Gem for managing multiple analytics services in your rails app.

Service implementations include:

Usage

Add the following to your controllers:

analytical

Add a configuration file (config/analytical.yml) to declare your API keys, like so:

production:
  google:
    key: UA-5555555-5
  clicky:
    key: 55555
development:
test:

You can add different configurations for different environments.

By default, all the declared analytics modules are loaded. You can override this behavior in the controller.

analytical :modules=>[:console, :google, :clicky]

Then, in your template files, you'll want to add the analytical helper methods for initializing the tracking javascript:

<!DOCTYPE html>
<html>
  <head>
    <%= raw analytical.head_prepend_javascript %>
    <title>Example</title>
    <%= stylesheet_link_tag :all %>
    <%= javascript_include_tag :defaults %>
    <%= csrf_meta_tag %>
    <% analytical.identify '5', :email=>'josh@transfs.com' %>
    <%= raw analytical.head_append_javascript %>
  </head>
  <body>
    <%= raw analytical.body_prepend_javascript %>
    <%= yield %>
    <%= raw analytical.body_append_javascript %>
  </body>
</html>

Note the example above also includes an identify() command that will apply to every page. More likely, you'll want to make this identify() command conditional so that it only applies when you have a logged-in user:

<% analytical.identify(current_user.id, :email=>current_user.email) if current_user %>

You can sprinkle the track() and event() tracking methods throughout your views & controllers as needed.

analytical.track '/a/really/nice/url'
analytical.event 'Some Awesome Event', :with=>:data

It's possible to conditionally disable analytics by specifying a `disable_if` method.

analytical :disable_if => lambda{ |controller| controller.i_can_haz_tracking? }

Analytical also provides the ability to filter your active modules dynamically:

analytical :filter_modules => lambda{ |controller, modules|
  controller.use_google_analytics? ? modules : modules - [:google]
}

This can be useful for enabling the console logger optionally in your app, based on a request parameter:

:filter_modules => lambda { |controller, modules|
  controller.use_console_logger? ? [:console] : modules
}

You can also configure modules in the controller by passing a hash to the :modules option

analytical :modules => { :google => { key: 'UA-5555555-5' } }

Finally it is also possible to dynamically specify what modules to use and their configurations, which can come in handy if your site uses multi-tenancy, where every tenant might not wish to use the same modules or configurations for each module.

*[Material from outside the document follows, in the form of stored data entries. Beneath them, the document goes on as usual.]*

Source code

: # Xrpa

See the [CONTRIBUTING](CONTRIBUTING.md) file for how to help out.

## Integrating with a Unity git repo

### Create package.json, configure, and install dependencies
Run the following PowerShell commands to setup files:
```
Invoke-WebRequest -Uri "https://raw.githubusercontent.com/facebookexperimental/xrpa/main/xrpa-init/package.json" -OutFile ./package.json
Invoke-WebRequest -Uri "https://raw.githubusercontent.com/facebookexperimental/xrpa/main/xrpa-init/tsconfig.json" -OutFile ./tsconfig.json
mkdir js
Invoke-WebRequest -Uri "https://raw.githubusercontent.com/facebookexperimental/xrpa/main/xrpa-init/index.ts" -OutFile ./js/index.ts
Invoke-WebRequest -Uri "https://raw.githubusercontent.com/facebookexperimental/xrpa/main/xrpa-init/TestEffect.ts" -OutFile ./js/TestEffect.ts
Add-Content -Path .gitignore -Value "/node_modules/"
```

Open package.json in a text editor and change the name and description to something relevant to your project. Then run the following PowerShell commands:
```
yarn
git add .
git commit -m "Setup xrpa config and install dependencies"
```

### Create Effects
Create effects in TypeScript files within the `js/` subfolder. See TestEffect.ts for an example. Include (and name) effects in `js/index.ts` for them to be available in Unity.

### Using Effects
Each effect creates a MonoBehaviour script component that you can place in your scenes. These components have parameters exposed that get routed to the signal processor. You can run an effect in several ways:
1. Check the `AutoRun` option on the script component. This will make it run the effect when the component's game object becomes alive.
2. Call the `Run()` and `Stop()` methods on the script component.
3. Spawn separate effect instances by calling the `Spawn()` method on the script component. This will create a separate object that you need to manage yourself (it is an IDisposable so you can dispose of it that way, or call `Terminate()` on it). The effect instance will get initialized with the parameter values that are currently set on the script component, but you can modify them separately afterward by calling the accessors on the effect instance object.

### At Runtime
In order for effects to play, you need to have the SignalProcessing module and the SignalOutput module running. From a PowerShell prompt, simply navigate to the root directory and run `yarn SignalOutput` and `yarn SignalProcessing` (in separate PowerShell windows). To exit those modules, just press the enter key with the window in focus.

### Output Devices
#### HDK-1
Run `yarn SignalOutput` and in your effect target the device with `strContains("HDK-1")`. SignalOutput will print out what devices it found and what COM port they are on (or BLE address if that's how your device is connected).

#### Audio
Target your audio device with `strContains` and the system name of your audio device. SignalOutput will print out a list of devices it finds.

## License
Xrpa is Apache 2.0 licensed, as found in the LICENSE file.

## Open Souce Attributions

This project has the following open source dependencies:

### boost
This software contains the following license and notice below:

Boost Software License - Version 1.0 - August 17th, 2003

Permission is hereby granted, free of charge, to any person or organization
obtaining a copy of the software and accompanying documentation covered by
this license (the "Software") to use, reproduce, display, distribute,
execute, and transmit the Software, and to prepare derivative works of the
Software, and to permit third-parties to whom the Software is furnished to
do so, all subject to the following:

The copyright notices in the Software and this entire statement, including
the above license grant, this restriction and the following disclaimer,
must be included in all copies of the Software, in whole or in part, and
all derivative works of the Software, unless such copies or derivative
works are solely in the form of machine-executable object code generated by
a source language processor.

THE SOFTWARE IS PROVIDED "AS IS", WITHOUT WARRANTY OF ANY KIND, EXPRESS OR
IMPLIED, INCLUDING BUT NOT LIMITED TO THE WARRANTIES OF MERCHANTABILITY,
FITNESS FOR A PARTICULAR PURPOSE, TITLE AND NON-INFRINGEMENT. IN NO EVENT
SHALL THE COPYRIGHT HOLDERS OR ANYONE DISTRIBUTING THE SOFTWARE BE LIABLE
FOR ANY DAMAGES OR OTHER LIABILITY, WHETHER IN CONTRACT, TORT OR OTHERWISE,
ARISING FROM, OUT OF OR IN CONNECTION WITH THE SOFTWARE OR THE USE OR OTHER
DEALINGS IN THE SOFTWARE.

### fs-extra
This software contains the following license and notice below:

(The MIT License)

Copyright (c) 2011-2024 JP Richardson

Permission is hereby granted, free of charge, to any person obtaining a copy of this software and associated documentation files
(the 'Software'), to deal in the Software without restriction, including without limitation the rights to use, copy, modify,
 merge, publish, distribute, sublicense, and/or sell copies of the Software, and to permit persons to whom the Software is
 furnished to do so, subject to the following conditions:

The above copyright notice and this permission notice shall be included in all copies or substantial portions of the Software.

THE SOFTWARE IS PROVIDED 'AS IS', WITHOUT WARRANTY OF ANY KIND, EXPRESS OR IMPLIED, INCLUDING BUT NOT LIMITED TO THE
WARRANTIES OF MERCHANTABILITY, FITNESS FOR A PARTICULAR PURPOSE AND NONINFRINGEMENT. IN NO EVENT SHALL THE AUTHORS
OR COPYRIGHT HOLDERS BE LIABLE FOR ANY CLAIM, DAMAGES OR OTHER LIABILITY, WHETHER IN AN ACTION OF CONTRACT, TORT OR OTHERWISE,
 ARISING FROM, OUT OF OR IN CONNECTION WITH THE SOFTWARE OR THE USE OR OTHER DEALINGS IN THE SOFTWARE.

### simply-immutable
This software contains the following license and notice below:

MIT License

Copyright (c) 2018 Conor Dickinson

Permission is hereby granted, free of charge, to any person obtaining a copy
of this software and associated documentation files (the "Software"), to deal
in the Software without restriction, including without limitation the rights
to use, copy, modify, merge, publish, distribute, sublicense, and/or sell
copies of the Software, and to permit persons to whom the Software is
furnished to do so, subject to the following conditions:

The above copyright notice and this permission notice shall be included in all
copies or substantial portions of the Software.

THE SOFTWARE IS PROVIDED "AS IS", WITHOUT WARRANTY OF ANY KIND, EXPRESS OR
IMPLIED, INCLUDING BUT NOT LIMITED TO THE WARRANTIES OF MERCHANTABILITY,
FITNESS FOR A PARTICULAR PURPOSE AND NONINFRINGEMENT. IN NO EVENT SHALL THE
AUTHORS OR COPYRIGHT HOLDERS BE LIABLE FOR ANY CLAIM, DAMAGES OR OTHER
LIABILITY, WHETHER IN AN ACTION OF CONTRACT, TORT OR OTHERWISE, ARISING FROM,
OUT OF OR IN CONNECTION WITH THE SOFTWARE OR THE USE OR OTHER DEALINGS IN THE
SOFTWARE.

analytical :modules => lambda{ |controller| controller.analytical_modules }

In this case we would then implement a method in the controller that could look like this:

def analytical_modules
  case current_tenant.name.parameterize
  when "site-1"
    {
      :google => { key: 'UA-5555555-5' }
    }
  when "site-2"
    {
      :google => { key: 'UA-1111111-1' }
    }
  end
end
hide_action :analytical_modules

Adding new modules

New modules should be fairly easy to add. Follow the structure that I've used in the Clicky, Google, and KISSMetrics modules… and you should be fine. All modules should include the Analytical::Base::Api module, so that they have some default behavior for methods that they don't support or need.

Session-based command queues

By default, any Analytical commands that are queued in a controller that subsequently redirects won't be emitted to the client. This is because the redirect triggers a new request, and everything is cleared out at the beginning of each request.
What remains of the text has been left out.